4. Feature Comparison Chart
|SSH Public Keys||Yes||Yes||Yes|
|Dynamic custom metadata||No||No||Yes|
|Watch for changes||No||No||Yes|
|JSON response format||Yes||Meh||Yes|
|Ability to disable||No||Yes||No|
Metadata services are often meant to be used only once to bootstrap things or maybe a few times a day, so you don’t really care about performance. However, out of curiosity, I tested performance of these metadata services by sending 10,000 requests (100 requests in parallel) and see how they perform.
DigitalOcean has applied some form of throttling (should be based on an undocumented rate limit) in some test runs, but it often restored quickly afterwards.
$ ./boom -c 100 -n 10000 http://169.254.169.254/metadata/v1/id Summary: Total: 4.1009 secs. Slowest: 0.2282 secs. Fastest: 0.0086 secs. Average: 0.0406 secs. Requests/sec: 2438.4929 Total Data Received: 70000 bytes. Response Size per Request: 7 bytes. Status code distribution:  10000 responses Response time histogram: 0.009  | 0.031 |∎∎∎∎∎∎∎∎∎∎∎∎∎∎∎∎∎∎∎∎∎ 0.053 |∎∎∎∎∎∎∎∎∎∎∎∎∎∎∎∎∎∎∎∎∎∎∎∎∎∎∎∎∎∎∎∎∎∎∎∎∎∎∎∎ 0.075 |∎∎∎∎∎∎∎∎ 0.096  |∎∎ 0.118  | 0.140  | 0.162  | 0.184  | 0.206  | 0.228  |
Google Compute Engine performs really well at this concurrency level. When I bump up the load and the concurrency, a long tail starts to show up and server gets slower, as expected. I observed no explicit throttling.

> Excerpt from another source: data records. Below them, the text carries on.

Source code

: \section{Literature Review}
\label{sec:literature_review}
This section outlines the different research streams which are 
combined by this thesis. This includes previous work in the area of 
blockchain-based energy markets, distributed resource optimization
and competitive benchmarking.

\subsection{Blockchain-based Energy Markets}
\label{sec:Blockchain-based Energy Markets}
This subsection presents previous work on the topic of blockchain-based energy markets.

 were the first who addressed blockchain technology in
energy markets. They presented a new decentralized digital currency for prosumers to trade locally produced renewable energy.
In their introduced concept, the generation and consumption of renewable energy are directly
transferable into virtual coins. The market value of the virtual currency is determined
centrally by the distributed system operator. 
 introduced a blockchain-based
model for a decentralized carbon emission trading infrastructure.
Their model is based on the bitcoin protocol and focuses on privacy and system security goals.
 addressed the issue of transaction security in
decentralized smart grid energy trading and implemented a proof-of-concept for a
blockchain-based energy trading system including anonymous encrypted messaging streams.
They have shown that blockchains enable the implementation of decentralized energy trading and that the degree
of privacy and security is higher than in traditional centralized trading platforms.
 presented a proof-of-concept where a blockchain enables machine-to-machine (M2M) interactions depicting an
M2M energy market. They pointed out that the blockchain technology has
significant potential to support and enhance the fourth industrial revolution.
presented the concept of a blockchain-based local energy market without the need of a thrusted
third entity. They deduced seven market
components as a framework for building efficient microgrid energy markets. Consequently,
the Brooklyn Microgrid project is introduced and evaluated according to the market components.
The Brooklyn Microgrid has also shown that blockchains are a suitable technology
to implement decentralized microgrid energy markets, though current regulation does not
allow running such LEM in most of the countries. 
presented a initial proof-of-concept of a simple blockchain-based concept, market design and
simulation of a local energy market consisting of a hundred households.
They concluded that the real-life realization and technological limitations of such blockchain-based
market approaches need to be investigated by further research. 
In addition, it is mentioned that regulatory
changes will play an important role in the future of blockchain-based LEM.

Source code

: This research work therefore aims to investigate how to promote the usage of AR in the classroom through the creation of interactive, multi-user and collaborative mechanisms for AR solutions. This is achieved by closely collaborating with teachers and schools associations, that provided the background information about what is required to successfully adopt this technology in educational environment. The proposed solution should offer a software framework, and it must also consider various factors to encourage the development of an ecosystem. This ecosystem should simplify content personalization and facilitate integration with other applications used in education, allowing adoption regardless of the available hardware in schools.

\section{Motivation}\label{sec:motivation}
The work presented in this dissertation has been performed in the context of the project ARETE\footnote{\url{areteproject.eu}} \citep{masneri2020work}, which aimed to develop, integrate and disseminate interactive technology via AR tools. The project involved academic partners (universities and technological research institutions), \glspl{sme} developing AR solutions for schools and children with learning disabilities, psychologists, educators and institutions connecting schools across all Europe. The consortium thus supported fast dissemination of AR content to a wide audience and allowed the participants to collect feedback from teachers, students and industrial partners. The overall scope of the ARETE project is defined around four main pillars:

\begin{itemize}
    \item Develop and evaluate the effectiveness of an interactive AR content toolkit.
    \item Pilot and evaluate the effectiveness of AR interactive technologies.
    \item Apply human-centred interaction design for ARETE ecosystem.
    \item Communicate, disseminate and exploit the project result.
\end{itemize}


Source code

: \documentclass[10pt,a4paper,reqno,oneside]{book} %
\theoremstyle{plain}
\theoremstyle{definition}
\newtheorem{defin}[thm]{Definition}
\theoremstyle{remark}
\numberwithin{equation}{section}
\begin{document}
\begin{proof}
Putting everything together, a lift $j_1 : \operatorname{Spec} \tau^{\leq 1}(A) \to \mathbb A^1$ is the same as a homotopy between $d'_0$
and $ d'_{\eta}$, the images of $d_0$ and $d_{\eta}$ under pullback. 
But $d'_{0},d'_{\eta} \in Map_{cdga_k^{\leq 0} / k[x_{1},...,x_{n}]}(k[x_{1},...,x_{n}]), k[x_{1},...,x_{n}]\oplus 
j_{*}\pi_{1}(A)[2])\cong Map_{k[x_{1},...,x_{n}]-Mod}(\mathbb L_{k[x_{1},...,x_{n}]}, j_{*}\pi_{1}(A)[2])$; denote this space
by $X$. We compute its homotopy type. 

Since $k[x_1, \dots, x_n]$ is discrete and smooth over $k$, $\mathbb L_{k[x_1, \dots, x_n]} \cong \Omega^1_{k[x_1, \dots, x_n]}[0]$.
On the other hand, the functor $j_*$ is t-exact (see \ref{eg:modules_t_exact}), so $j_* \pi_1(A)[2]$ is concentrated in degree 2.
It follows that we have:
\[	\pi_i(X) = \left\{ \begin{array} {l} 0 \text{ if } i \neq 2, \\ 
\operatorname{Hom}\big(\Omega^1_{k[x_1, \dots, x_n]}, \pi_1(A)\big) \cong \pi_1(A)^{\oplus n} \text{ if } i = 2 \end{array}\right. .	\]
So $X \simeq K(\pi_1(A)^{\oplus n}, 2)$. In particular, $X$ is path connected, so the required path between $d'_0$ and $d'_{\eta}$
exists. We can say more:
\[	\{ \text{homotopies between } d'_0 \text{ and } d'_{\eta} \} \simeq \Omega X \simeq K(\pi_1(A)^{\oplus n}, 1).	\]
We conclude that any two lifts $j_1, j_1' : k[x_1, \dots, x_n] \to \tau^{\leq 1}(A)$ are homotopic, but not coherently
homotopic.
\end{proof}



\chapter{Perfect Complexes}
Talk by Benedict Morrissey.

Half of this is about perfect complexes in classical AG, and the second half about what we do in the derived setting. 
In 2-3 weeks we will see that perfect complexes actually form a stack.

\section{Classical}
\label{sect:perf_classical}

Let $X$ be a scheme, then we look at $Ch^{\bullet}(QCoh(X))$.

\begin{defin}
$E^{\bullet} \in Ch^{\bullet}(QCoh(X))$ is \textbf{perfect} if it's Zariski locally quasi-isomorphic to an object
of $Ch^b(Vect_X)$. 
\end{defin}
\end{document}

$ ./boom -c 100 -n 10000 -h 'X-Google-Metadata-Request:True' 'http://metadata.google.internal/computeMetadata/v1/instance/id' Summary: Total: 1.7962 secs. Slowest: 0.2097 secs. Fastest: 0.0045 secs. Average: 0.0178 secs. Requests/sec: 5567.3540 Total Data Received: 200000 bytes. Response Size per Request: 20 bytes. Status code distribution:  10000 responses Response time histogram: 0.005  | 0.025 |∎∎∎∎∎∎∎∎∎∎∎∎∎∎∎∎∎∎∎∎∎∎∎∎∎∎∎∎∎∎∎∎∎∎∎∎∎∎∎∎ 0.046  |∎∎ 0.066  | 0.087  | 0.107  | 0.128  | 0.148  | 0.169  | 0.189  | 0.210  |
AWS EC2 Instance Metadata Service has performed far worse than the others under load and frequently returns HTTP 409 Conflict responses. I managed to get a fully successful run once I lowered concurrency level to <10.
$ ./boom -c 100 -n 10000 http://169.254.169.254/latest/meta-data/instance-id Summary: Total: 45.6048 secs. Slowest: 7.4325 secs. Fastest: 0.0006 secs. Average: 0.4474 secs. Requests/sec: 218.1568 Total Data Received: 2859403 bytes. Response Size per Request: 287 bytes. Status code distribution:  2086 responses  7863 responses Response time histogram: 0.001  | 0.744 |∎∎∎∎∎∎∎∎∎∎∎∎∎∎∎∎∎∎∎∎∎∎∎∎∎∎∎∎∎∎∎∎∎∎∎∎∎∎∎∎ 1.487 |∎∎∎∎∎∎∎∎∎∎∎∎∎∎∎∎∎∎ 2.230  | 2.973  | 3.717  |∎ 4.460  | 5.203 [0 ] | 5.946  | 6.689  | 7.433  | Error distribution:  Get http://169.254.169.254/latest/meta-data/instance-id: EOF
It’s clear that Google Compute Engine instance metadata service is well thought out and carefully designed. I can see it being potentially useful in many scenarios such as cluster bootstrapping.
AWS EC2 and DigitalOcean do not support custom metadata and they are not very much dynamic, so that has been a big turn off for me.
I appreciate any comments, discussion and possibly comparisons with other environments such as OpenStack Nova.
Update: Made several fixes to the article based on Alex Yukhanov’s comments.